“Sharp Measures” Coming: White House Warns on Back Pay, Job Cuts
The Trump Administration is still dangling the threat of layoffs as the government shutdown drags on, saying layoffs could begin if shutdown talks go nowhere.
Meanwhile, the Office of Management and Budget (OMB) wrote that furloughed employees are not automatically entitled to back pay. That’s according to a new draft memo obtained by the Washington Post.
OMB’s General Counsel Mark Paoletta argued that the 2019 law that President Trump signed guaranteeing back pay to furloughed workers does no such thing. Paoletta argues that Congress must set aside money for the furloughed employees.

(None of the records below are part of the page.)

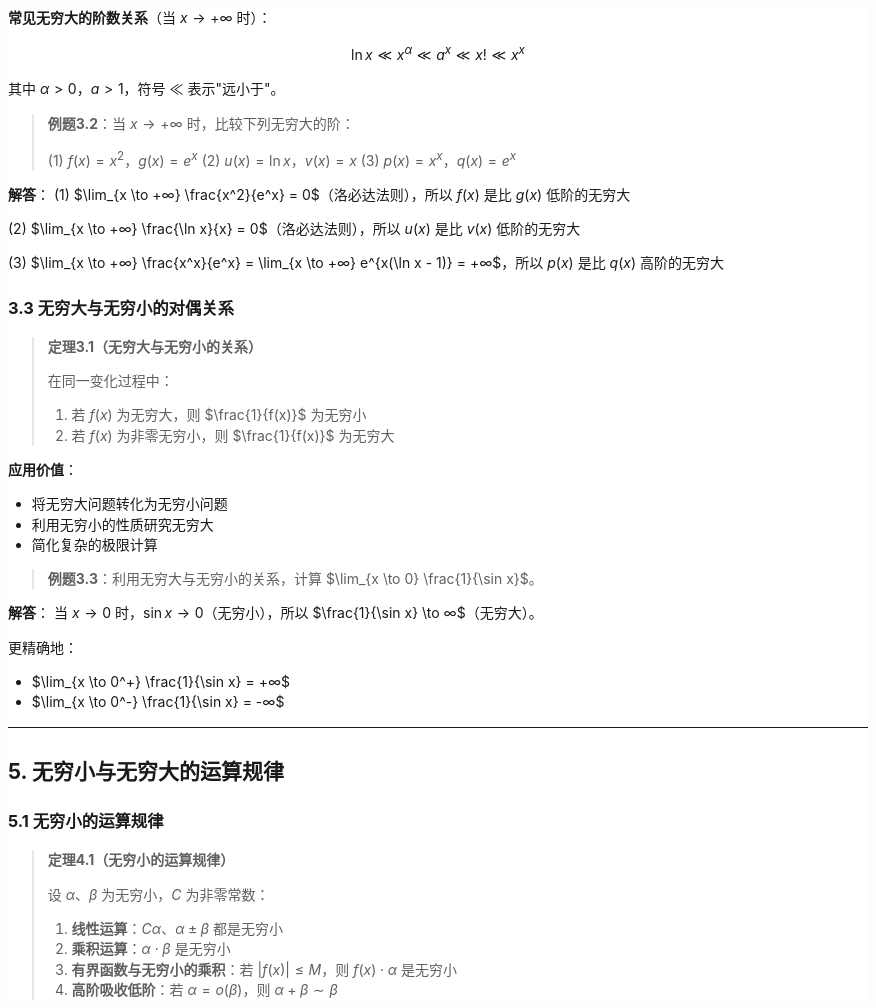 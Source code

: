 **常见无穷大的阶数关系**（当 $x \to +∞$ 时）：

$$\ln x \ll x^α \ll a^x \ll x! \ll x^x$$

其中 $α > 0$，$a > 1$，符号 $\ll$ 表示"远小于"。

> **例题3.2**：当 $x \to +∞$ 时，比较下列无穷大的阶：
> 
> (1) $f(x) = x^2$，$g(x) = e^x$
> (2) $u(x) = \ln x$，$v(x) = x$
> (3) $p(x) = x^x$，$q(x) = e^x$

**解答**：
(1) $\lim_{x \to +∞} \frac{x^2}{e^x} = 0$（洛必达法则），所以 $f(x)$ 是比 $g(x)$ 低阶的无穷大

(2) $\lim_{x \to +∞} \frac{\ln x}{x} = 0$（洛必达法则），所以 $u(x)$ 是比 $v(x)$ 低阶的无穷大

(3) $\lim_{x \to +∞} \frac{x^x}{e^x} = \lim_{x \to +∞} e^{x(\ln x - 1)} = +∞$，所以 $p(x)$ 是比 $q(x)$ 高阶的无穷大

### 3.3 无穷大与无穷小的对偶关系

> **定理3.1（无穷大与无穷小的关系）**
> 
> 在同一变化过程中：
> 1. 若 $f(x)$ 为无穷大，则 $\frac{1}{f(x)}$ 为无穷小
> 2. 若 $f(x)$ 为非零无穷小，则 $\frac{1}{f(x)}$ 为无穷大

**应用价值**：
- 将无穷大问题转化为无穷小问题
- 利用无穷小的性质研究无穷大
- 简化复杂的极限计算

> **例题3.3**：利用无穷大与无穷小的关系，计算 $\lim_{x \to 0} \frac{1}{\sin x}$。

**解答**：
当 $x \to 0$ 时，$\sin x \to 0$（无穷小），所以 $\frac{1}{\sin x} \to ∞$（无穷大）。

更精确地：
- $\lim_{x \to 0^+} \frac{1}{\sin x} = +∞$
- $\lim_{x \to 0^-} \frac{1}{\sin x} = -∞$

---

## 5. 无穷小与无穷大的运算规律

### 5.1 无穷小的运算规律

> **定理4.1（无穷小的运算规律）**
> 
> 设 $\alpha$、$\beta$ 为无穷小，$C$ 为非零常数：
> 
> 1. **线性运算**：$C\alpha$、$\alpha ± \beta$ 都是无穷小
> 2. **乘积运算**：$\alpha \cdot \beta$ 是无穷小
> 3. **有界函数与无穷小的乘积**：若 $|f(x)| \leq M$，则 $f(x) \cdot \alpha$ 是无穷小
> 4. **高阶吸收低阶**：若 $\alpha = o(\beta)$，则 $\alpha + \beta \sim \beta$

“It is a lucid reinterpretation of the law, but clearly against its intent,” said Robert Shea, a budget expert and former Republican OMB official.
Meanwhile, the Senate voted again to reject a short-term funding resolution, the fifth time it has failed to pass the funding legislation. Democrats want an extension of Affordable Care Act (ACA) subsidies, while Republicans say now is not the time to consider those.
White House press secretary Karoline Leavitt said that layoff plans remain in the works, although no timetable was given.
“We don’t want to see people laid off. But unfortunately, if this shutdown continues, layoffs are going to be an unfortunate consequence of that,” said Leavitt.
And National Economic Council Director Kevin Hassett told CNBC that President Trump may start taking “sharp measures” unless a deal is reached.
Furloughs Vary, Some Workers Called Back
At least 620,000 federal employees are currently furloughed, as essential employees report to work. Rates vary. For example, more than 90 percent of the Equal Employment Opportunity Commission (EEOC) and Securities and Exchange Commission (SEC) staff is on furlough. At the opposite end, all the Smithsonian Institution employees are working, and just two percent of the Treasury and four percent of the Department of Veterans Affairs (VA) staff is on furlough.
But things could soon change. The Internal Revenue Service (IRS) is using money from the Inflation Reduction Act (IRA) to keep its workforce going. However, Bloomberg reports that nearly half the IRS workforce could be furloughed this week if no deal is reached. Employees working on filing season activities, implementing legislation, and IT modernization will keep working. And the Smithsonian, which has been operating under prior-year funds, says it will be forced to close its museums on October 12.
Other agencies are bringing employees back to work.
The General Services Administration (GSA) brought hundreds of workers who manage the governmentwide real estate portfolio back who had received layoff notices months ago. According to Federal News Network, the shutdown did not change plans to bring the reinstated employees back to work.
Labor Unions Challenge Layoffs
Meanwhile, federal labor groups are preemptively challenging any shutdown-related layoffs in court. It follows a lawsuit filed earlier by the American Federation of Government Employees (AFGE) and the American Federation of State, County and Municipal Employees (AFSCME).
The unions have asked a federal judge in San Francisco to issue a temporary restraining order barring any mass firings.
“We’re facing a health care crisis with millions of Americans about to see their health insurance payments skyrocket, and instead of working across the aisle to solve it, the administration is threatening to use its orchestrated shutdown as an excuse to fire federal workers who perform critical services that Americans rely on. The threatened mass firings are unlawful,” said AFSCME President Lee Saunders.